Tragédie, drogue et rock & roll

Anne Ferret entre en scène, sombre et femme fatale. Vénéneuse ? Il y a comme la promesse d’un destin tragique dans son apparition puis dans ses premiers mots. Anne Ferret joue Nico, l’égérie d’Andy Warhol, la chanteuse du Velvet, la collectionneuse d’hommes, dont on oublie souvent qu’elle a eu une carrière musicale singulière après cette expérience collective. Anne Ferret joue Nico qui pourrait jouer Médée. Comme la Callas l’a interprétée pour Pasolini. Comme si un seul et même esprit furieux, destructeur, traversait tous ces corps depuis la nuit des temps. Celui de cette prêtresse qui avance sur un fil de fer entre barbarie et civilisation.

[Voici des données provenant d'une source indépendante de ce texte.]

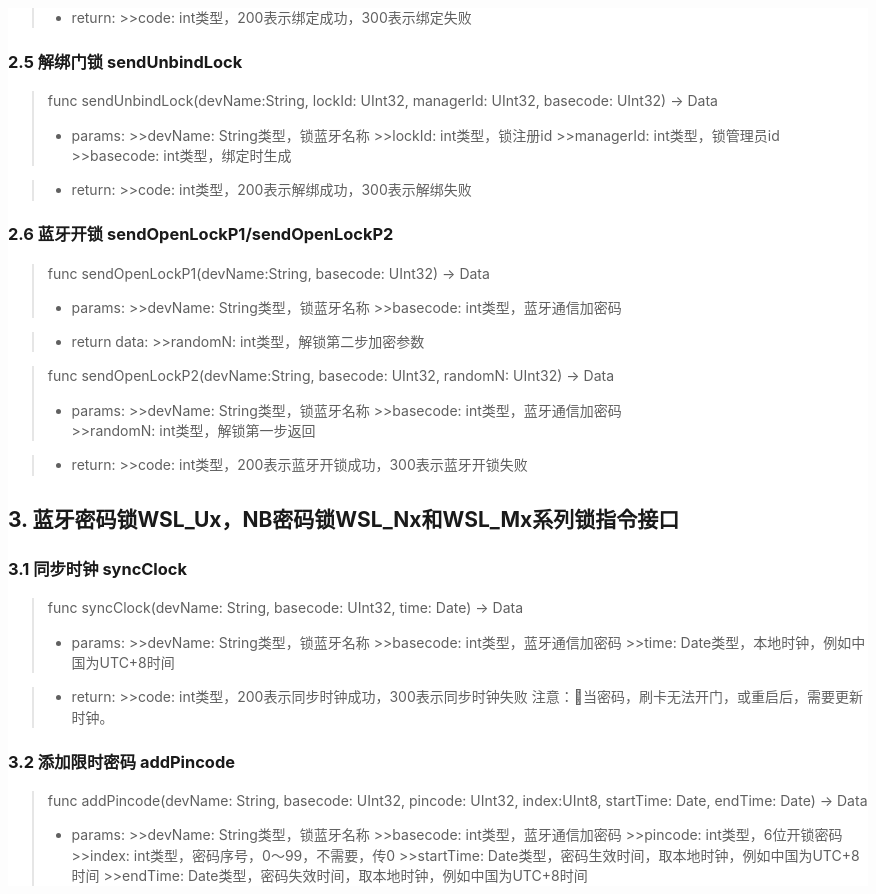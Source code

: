   >* return: 
    >>code: int类型，200表示绑定成功，300表示绑定失败

### 2.5 解绑门锁 sendUnbindLock  
  >func sendUnbindLock(devName:String, lockId: UInt32, managerId: UInt32, basecode: UInt32) -> Data
  >* params: 
    >>devName: String类型，锁蓝牙名称
    >>lockId: int类型，锁注册id
    >>managerId: int类型，锁管理员id
    >>basecode: int类型，绑定时生成

  >* return: 
    >>code: int类型，200表示解绑成功，300表示解绑失败

### 2.6 蓝牙开锁 sendOpenLockP1/sendOpenLockP2 
  >func sendOpenLockP1(devName:String, basecode: UInt32) -> Data
  >* params: 
    >>devName: String类型，锁蓝牙名称
    >>basecode: int类型，蓝牙通信加密码  

   >* return data: 
    >>randomN: int类型，解锁第二步加密参数

  >func sendOpenLockP2(devName:String, basecode: UInt32, randomN: UInt32) -> Data
  >* params: 
    >>devName: String类型，锁蓝牙名称
    >>basecode: int类型，蓝牙通信加密码  
    >>randomN: int类型，解锁第一步返回

  >* return: 
    >>code: int类型，200表示蓝牙开锁成功，300表示蓝牙开锁失败

## 3. 蓝牙密码锁WSL_Ux，NB密码锁WSL_Nx和WSL_Mx系列锁指令接口

### 3.1 同步时钟 syncClock
  >func syncClock(devName: String, basecode: UInt32, time: Date) -> Data
  >* params: 
    >>devName: String类型，锁蓝牙名称
    >>basecode: int类型，蓝牙通信加密码
    >>time: Date类型，本地时钟，例如中国为UTC+8时间

  >* return: 
    >>code: int类型，200表示同步时钟成功，300表示同步时钟失败
注意：当密码，刷卡无法开门，或重启后，需要更新时钟。  

### 3.2 添加限时密码 addPincode
  >func addPincode(devName: String, basecode: UInt32, pincode: UInt32, index:UInt8, startTime: Date, endTime: Date) -> Data
  >* params: 
    >>devName: String类型，锁蓝牙名称
    >>basecode: int类型，蓝牙通信加密码
    >>pincode: int类型，6位开锁密码
    >>index: int类型，密码序号，0～99，不需要，传0
    >>startTime: Date类型，密码生效时间，取本地时钟，例如中国为UTC+8时间
    >>endTime: Date类型，密码失效时间，取本地时钟，例如中国为UTC+8时间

Celui d’une fille du soleil qui commet l’infanticide le plus célèbre de l’histoire pour se venger de son compagnon, Jason, qui l’a quittée pour la fille du roi de Corinthe. De la violence, de la grâce, de la jalousie ; il y a tout cela dans Médée, dans Nico, dans la Callas peut-être, dans Anne Ferret sans doute lorsqu’elle tient le micro sur la scène de Nico-Medea-Icon. Philippe Vincent, le metteur en scène de ce concert-tragédie, a souhaité faire un spectacle sur Nico après avoir découvert ses textes. Et l’un de ses auteurs fétiches a vite resurgi ; Heiner Müller, avec son Médée Matériau, un condensé fulgurant et lyrique sur le fameux thème mythologique. Sur scène donc, des chansons de Nico, des fragments du texte de Müller et du rock. Car le rock, Philippe Vincent le dit après d’autres, est une «résurgence de la tragédie grecque». La pièce est une cérémonie, où se confondent les incantations magiques de Médée et les chants psychédéliques de Nico. Anne Ferret n’en incarne aucune mais donne voix, grâce et puissance à ces deux personnages. Les musiciens sont ses compagnons à vue, emmenés par un impressionnant Bob Lipman. C’est lui d’ailleurs, avec le batteur Dominique Lentin, qui a composé la partition du spectacle dont une partie est directement inspirée des musiques de Nico et des arrangements de John Cale. Cette Nico-Médée est une créature sur le fil, idéalement programmée dans le cadre du festival Borderline au Nouveau théâtre du huitième.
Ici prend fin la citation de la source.